## What the task asks
Extract only the lines running from the top of the entries to the line that holds "- The targeted". Include that line and omit the pictures.

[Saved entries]
_ _ _ _ _ _ _

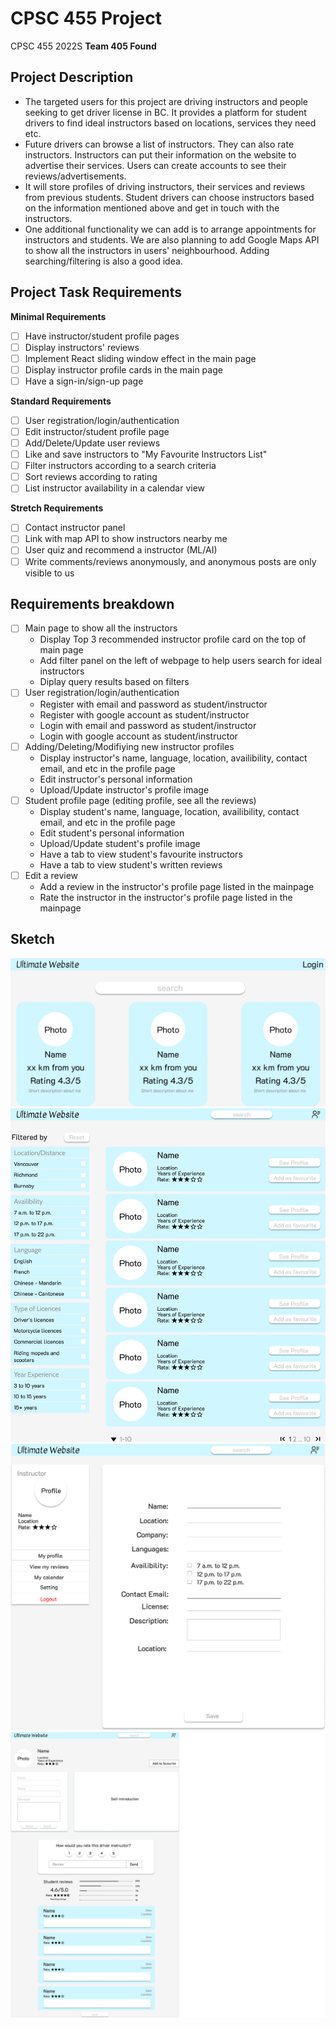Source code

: # CPSC 455 Project
CPSC 455 2022S **Team 405 Found**
## Project Description
- The targeted users for this project are driving instructors and people seeking to get driver license in BC. It provides a platform for student drivers to find ideal instructors based on locations, services they need etc. 
- Future drivers can browse a list of instructors. They can also rate instructors. Instructors can put their information on the website to advertise their services. Users can create accounts to see their reviews/advertisements.
- It will store profiles of driving instructors, their services and reviews from previous students. Student drivers can choose instructors based on the information mentioned above and get in touch with the instructors. 
- One additional functionality we can add is to arrange appointments for instructors and students. We are also planning to add Google Maps API to show all the instructors in users' neighbourhood. Adding searching/filtering is also a good idea.

## Project Task Requirements
**Minimal Requirements**
  - [ ] Have instructor/student profile pages
  - [ ] Display instructors' reviews
  - [ ] Implement React sliding window effect in the main page
  - [ ] Display instructor profile cards in the main page
  - [ ] Have a sign-in/sign-up page

**Standard Requirements**
  - [ ] User registration/login/authentication
  - [ ] Edit instructor/student profile page
  - [ ] Add/Delete/Update user reviews
  - [ ] Like and save instructors to "My Favourite Instructors List"
  - [ ] Filter instructors according to a search criteria
  - [ ] Sort reviews according to rating
  - [ ] List instructor availability in a calendar view
 
 **Stretch Requirements**
 
  - [ ] Contact instructor panel
  - [ ] Link with map API to show instructors nearby me
  - [ ] User quiz and recommend a instructor (ML/AI)
  - [ ] Write comments/reviews anonymously, and anonymous posts are only visible to us

## Requirements breakdown
  - [ ] Main page to show all the instructors
    - Display Top 3 recommended instructor profile card on the top of main page
    - Add filter panel on the left of webpage to help users search for ideal instructors
    - Diplay query results based on filters
  - [ ] User registration/login/authentication
    - Register with email and password as student/instructor
    - Register with google account as student/instructor
    - Login with email and password as student/instructor
    - Login with google account as student/instructor
  - [ ] Adding/Deleting/Modifiying new instructor profiles
    - Display instructor's name, language, location, availibility, contact email, and etc in the profile page
    - Edit instructor's personal information
    - Upload/Update instructor's profile image
  - [ ] Student profile page (editing profile, see all the reviews)
    - Display student's name, language, location, availibility, contact email, and etc in the profile page
    - Edit student's personal information
    - Upload/Update student's profile image
    - Have a tab to view student's favourite instructors
    - Have a tab to view student's written reviews
  - [ ] Edit a review 
    - Add a review in the instructor's profile page listed in the mainpage
    - Rate the instructor in the instructor's profile page listed in the mainpage
    
## Sketch
![Screenshot](mainPage.png)
![MainpageScrolldown](Mainpage-Scrolldown.png)
![Profile-Intructor](Profile-Intructor.png)
![Viewpage-InstructorInfoReview](Viewpage-InstructorInfoReview.png)
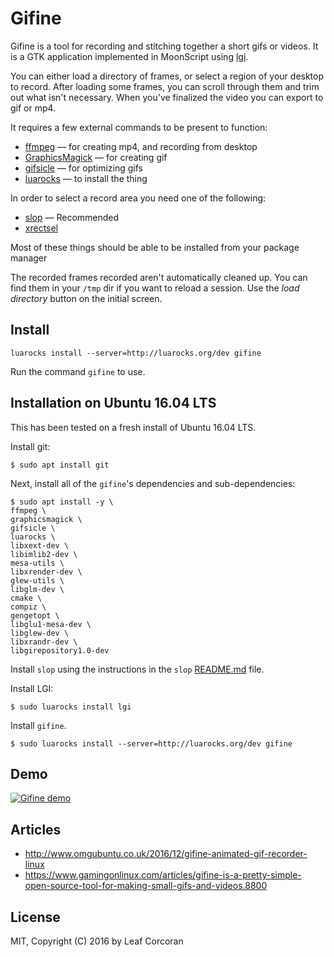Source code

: 
# Gifine

Gifine is a tool for recording and stitching together a short gifs or videos.
It is a GTK application implemented in MoonScript using
[lgi](https://github.com/pavouk/lgi).

You can either load a directory of frames, or select a region of your desktop
to record. After loading some frames, you can scroll through them and trim out
what isn't necessary. When you've finalized the video you can export to gif or
mp4.

It requires a few external commands to be present to function:

* [ffmpeg](https://ffmpeg.org/) — for creating mp4, and recording from desktop
* [GraphicsMagick](http://www.graphicsmagick.org/) — for creating gif
* [gifsicle](https://www.lcdf.org/gifsicle/) — for optimizing gifs
* [luarocks](https://luarocks.org) — to install the thing

In order to select a record area you need one of the following:

* [slop](https://github.com/naelstrof/slop) — Recommended
* [xrectsel](https://github.com/lolilolicon/xrectsel)

Most of these things should be able to be installed from your package manager

The recorded frames recorded aren't automatically cleaned up. You can find them
in your `/tmp` dir if you want to reload a session. Use the *load directory*
button on the initial screen.

## Install

    luarocks install --server=http://luarocks.org/dev gifine

Run the command `gifine` to use.

## Installation on Ubuntu 16.04 LTS

This has been tested on a fresh install of Ubuntu 16.04 LTS.

Install git:

    $ sudo apt install git
    
Next, install all of the `gifine`'s dependencies and sub-dependencies:

    $ sudo apt install -y \
    ffmpeg \
    graphicsmagick \
	gifsicle \
	luarocks \
	libxext-dev \
	libimlib2-dev \
	mesa-utils \
	libxrender-dev \
	glew-utils \
	libglm-dev \
	cmake \
	compiz \
	gengetopt \
	libglu1-mesa-dev \
	libglew-dev \
	libxrandr-dev \
	libgirepository1.0-dev
    
Install `slop` using the instructions in the `slop` [README.md][slopread] file.

Install LGI:

	$ sudo luarocks install lgi

Install `gifine`.

	$ sudo luarocks install --server=http://luarocks.org/dev gifine

[slopread]:https://github.com/naelstrof/slop

## Demo

[![Gifine demo](https://img.youtube.com/vi/FYSoAt3EZUE/0.jpg)](https://www.youtube.com/watch?v=FYSoAt3EZUE)

## Articles

* <http://www.omgubuntu.co.uk/2016/12/gifine-animated-gif-recorder-linux>
* <https://www.gamingonlinux.com/articles/gifine-is-a-pretty-simple-open-source-tool-for-making-small-gifs-and-videos.8800>

## License

MIT, Copyright (C) 2016 by Leaf Corcoran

_ _ _ _ _ _ _

## Reply to the exercise
Source code

: # CPSC 455 Project
CPSC 455 2022S **Team 405 Found**
## Project Description
- The targeted users for this project are driving instructors and people seeking to get driver license in BC. It provides a platform for student drivers to find ideal instructors based on locations, services they need etc. 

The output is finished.